Hi,
This weekend I took a break from the boys and went camping with the Perfect 4. We ended up randomly staying in Ella, Wi which was weird cause it was close to Ellsworth, where you're living, and so I thought about you a lot.
I really haven't had very much time to think about you up until this weekend. I have been busy raising our son with all of my heart, soul and strength. He is strong and feisty; funny and compassionate. He is a lot like both of us. He is a free spirit to his core. He is wild at heart, but loves to love. He is smart, and he is kind.
This weekend I realized that I have to forgive you. I have to forgive you for everything. I was so afraid that if I didn't constantly remember everything you did, and how bad it was that I would be vulnerable to you or someone like you again someday. But I need to forgive you, and let go. I was gripping so tightly to the bad memories, to the bad side of you, to the lies, to the hurt, to the pain so that it wouldn't happen again- I was living in that place.
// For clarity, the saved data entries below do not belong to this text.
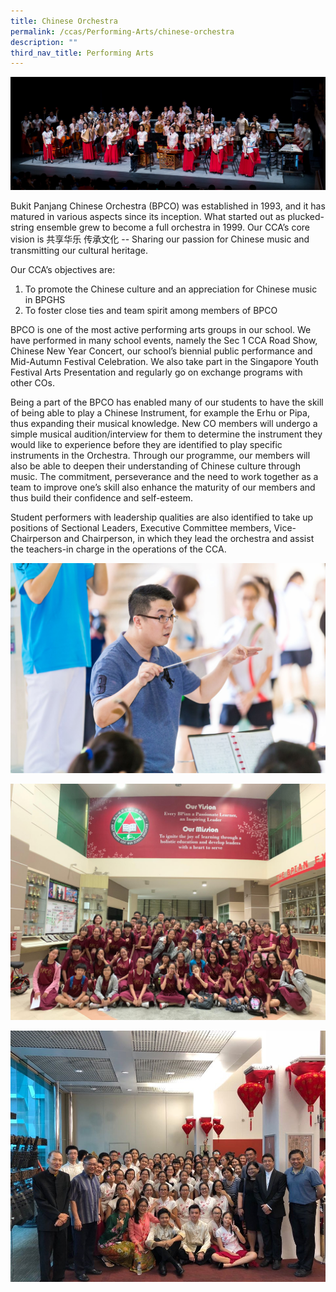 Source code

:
 ```yaml
---
title: Chinese Orchestra
permalink: /ccas/Performing-Arts/chinese-orchestra
description: ""
third_nav_title: Performing Arts
---
```

![](/images/co1.jpeg)  

Bukit Panjang Chinese Orchestra (BPCO) was established in 1993, and it has matured in various aspects since its inception. What started out as plucked-string ensemble grew to become a full orchestra in 1999. Our CCA’s core vision is 共享华乐 传承文化 -- Sharing our passion for Chinese music and transmitting our cultural heritage.

  

Our CCA’s objectives are:

1.  To promote the Chinese culture and an appreciation for Chinese music in BPGHS
2.  To foster close ties and team spirit among members of BPCO


BPCO is one of the most active performing arts groups in our school. We have performed in many school events, namely the Sec 1 CCA Road Show, Chinese New Year Concert, our school’s biennial public performance and Mid-Autumn Festival Celebration. We also take part in the Singapore Youth Festival Arts Presentation and regularly go on exchange programs with other COs.

  

Being a part of the BPCO has enabled many of our students to have the skill of being able to play a Chinese Instrument, for example the Erhu or Pipa, thus expanding their musical knowledge. New CO members will undergo a simple musical audition/interview for them to determine the instrument they would like to experience before they are identified to play specific instruments in the Orchestra. Through our programme, our members will also be able to deepen their understanding of Chinese culture through music. The commitment, perseverance and the need to work together as a team to improve one’s skill also enhance the maturity of our members and thus build their confidence and self-esteem.

  

Student performers with leadership qualities are also identified to take up positions of Sectional Leaders, Executive Committee members, Vice-Chairperson and Chairperson, in which they lead the orchestra and assist the teachers-in charge in the operations of the CCA.

  

![](/images/co2.jpeg)

![](/images/co3.jpeg)

![](/images/co4.jpeg)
I need to forgive you for our son. I need to forgive you so that every time I see something in him that reminds me of you I won't panic, or feel resentment. I need to forgive you so that I can love your son with a pure heart.
I forgive you.
I am going to try to remember the things that I hope our son can inherit from you like your sense of humor, and adventurous spirit, your love of nature, and passion for music.
I am going to let go of all the rest, and live in this place.